**TASK ITEM**
The records that follow should be copied out exactly, pictures excluded.

**Collection entries**
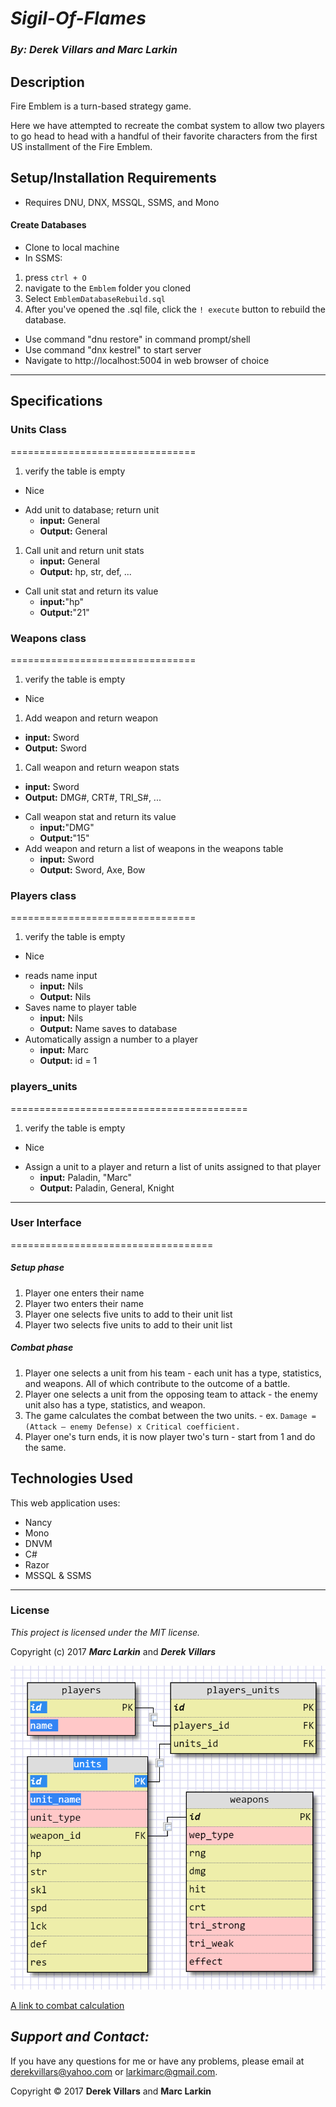 # __*Sigil-Of-Flames*__
### __*By: Derek Villars and Marc Larkin*__

## Description
Fire Emblem is a turn-based strategy game.  


 Here we have attempted to recreate the combat system to allow two players to go head to head with a handful of their favorite characters from the first US installment of the Fire Emblem.

## Setup/Installation Requirements
* Requires DNU, DNX, MSSQL, SSMS, and Mono

#### Create Databases

* Clone to local machine
* In SSMS:
 1. press `ctrl + O`
 2. navigate to the `Emblem` folder you cloned
 3. Select `EmblemDatabaseRebuild.sql`
 4. After you've opened the .sql file, click the `! execute` button to rebuild the database.
* Use command "dnu restore" in command prompt/shell
* Use command "dnx kestrel" to start server
* Navigate to http://localhost:5004 in web browser of choice

***

## Specifications

### Units Class
================================  
1. verify the table is empty
  + Nice
- Add unit to database; return unit
  + __input:__ General
  + __Output:__ General
1. Call unit and return unit stats
    + __input:__ General
    + __Output:__ hp, str, def, ...
- Call unit stat and return its value
    + __input:__"hp"
    + __Output:__"21"

### Weapons class
================================
1. verify the table is empty
  + Nice
1. Add weapon and return weapon
  + __input:__ Sword
  + __Output:__ Sword
1. Call weapon and return weapon stats
  + __input:__ Sword
  + __Output:__ DMG#, CRT#, TRI_S#, ...
- Call weapon stat and return its value
  + __input:__"DMG"
  + __Output:__"15"
- Add weapon and return a list of weapons in the weapons table
  + __input:__ Sword
  + __Output:__ Sword, Axe, Bow

### Players class
================================
1. verify the table is empty
  + Nice
- reads name input
  + __input:__ Nils
  + __Output:__ Nils
- Saves name to player table
  + __input:__ Nils
  + __Output:__ Name saves to database
- Automatically assign a number to a player
  + __input:__ Marc
  + __Output:__ id = 1

### players_units
=========================================  
1. verify the table is empty
  + Nice
- Assign a unit to a player and return a list of units assigned to that player
  + __input:__ Paladin, "Marc"
  + __Output:__ Paladin, General, Knight
***
### User Interface
===================================  
##### __Setup phase__
  1. Player one enters their name
  2. Player two enters their name
  3. Player one selects five units to add to their unit list
  4. Player two selects five units to add to their unit list

##### __Combat phase__
  1. Player one selects a unit from his team
    - each unit has a type, statistics, and weapons. All of which contribute to the outcome of a battle.
  2. Player one selects a unit from the opposing team to attack
    - the enemy unit also has a type, statistics, and weapon.
  3. The game calculates the combat between the two units.
    - ex. `Damage = (Attack – enemy Defense) x Critical coefficient.`
  4. Player one's turn ends, it is now player two's turn
    - start from 1 and do the same.


## Technologies Used

This web application uses:
* Nancy
* Mono
* DNVM
* C#
* Razor
* MSSQL & SSMS

***

### License

*This project is licensed under the MIT license.*

Copyright (c) 2017 **_Marc Larkin_** and **_Derek Villars_**


![A picture of our table layout](/img/Table_layouts.png)

[A link to combat calculation](https://serenesforest.net/blazing-sword/miscellaneous/calculations/)


## __*Support and Contact:*__
If you have any questions for me or have any problems, please email at derekvillars@yahoo.com or larkimarc@gmail.com.

Copyright © 2017 __Derek Villars__ and __Marc Larkin__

**EXERCISE ANSWER**
 # __*Sigil-Of-Flames*__
### __*By: Derek Villars and Marc Larkin*__

## Description
Fire Emblem is a turn-based strategy game.  


 Here we have attempted to recreate the combat system to allow two players to go head to head with a handful of their favorite characters from the first US installment of the Fire Emblem.

## Setup/Installation Requirements
* Requires DNU, DNX, MSSQL, SSMS, and Mono

#### Create Databases

* Clone to local machine
* In SSMS:
 1. press `ctrl + O`
 2. navigate to the `Emblem` folder you cloned
 3. Select `EmblemDatabaseRebuild.sql`
 4. After you've opened the .sql file, click the `! execute` button to rebuild the database.
* Use command "dnu restore" in command prompt/shell
* Use command "dnx kestrel" to start server
* Navigate to http://localhost:5004 in web browser of choice

***

## Specifications

### Units Class
================================  
1. verify the table is empty
  + Nice
- Add unit to database; return unit
  + __input:__ General
  + __Output:__ General
1. Call unit and return unit stats
    + __input:__ General
    + __Output:__ hp, str, def, ...
- Call unit stat and return its value
    + __input:__"hp"
    + __Output:__"21"

### Weapons class
================================
1. verify the table is empty
  + Nice
1. Add weapon and return weapon
  + __input:__ Sword
  + __Output:__ Sword
1. Call weapon and return weapon stats
  + __input:__ Sword
  + __Output:__ DMG#, CRT#, TRI_S#, ...
- Call weapon stat and return its value
  + __input:__"DMG"
  + __Output:__"15"
- Add weapon and return a list of weapons in the weapons table
  + __input:__ Sword
  + __Output:__ Sword, Axe, Bow

### Players class
================================
1. verify the table is empty
  + Nice
- reads name input
  + __input:__ Nils
  + __Output:__ Nils
- Saves name to player table
  + __input:__ Nils
  + __Output:__ Name saves to database
- Automatically assign a number to a player
  + __input:__ Marc
  + __Output:__ id = 1

### players_units
=========================================  
1. verify the table is empty
  + Nice
- Assign a unit to a player and return a list of units assigned to that player
  + __input:__ Paladin, "Marc"
  + __Output:__ Paladin, General, Knight
***
### User Interface
===================================  
##### __Setup phase__
  1. Player one enters their name
  2. Player two enters their name
  3. Player one selects five units to add to their unit list
  4. Player two selects five units to add to their unit list

##### __Combat phase__
  1. Player one selects a unit from his team
    - each unit has a type, statistics, and weapons. All of which contribute to the outcome of a battle.
  2. Player one selects a unit from the opposing team to attack
    - the enemy unit also has a type, statistics, and weapon.
  3. The game calculates the combat between the two units.
    - ex. `Damage = (Attack – enemy Defense) x Critical coefficient.`
  4. Player one's turn ends, it is now player two's turn
    - start from 1 and do the same.


## Technologies Used

This web application uses:
* Nancy
* Mono
* DNVM
* C#
* Razor
* MSSQL & SSMS

***

### License

*This project is licensed under the MIT license.*

Copyright (c) 2017 **_Marc Larkin_** and **_Derek Villars_**


![A picture of our table layout](/img/Table_layouts.png)

[A link to combat calculation](https://serenesforest.net/blazing-sword/miscellaneous/calculations/)


## __*Support and Contact:*__
If you have any questions for me or have any problems, please email at derekvillars@yahoo.com or larkimarc@gmail.com.

Copyright © 2017 __Derek Villars__ and __Marc Larkin__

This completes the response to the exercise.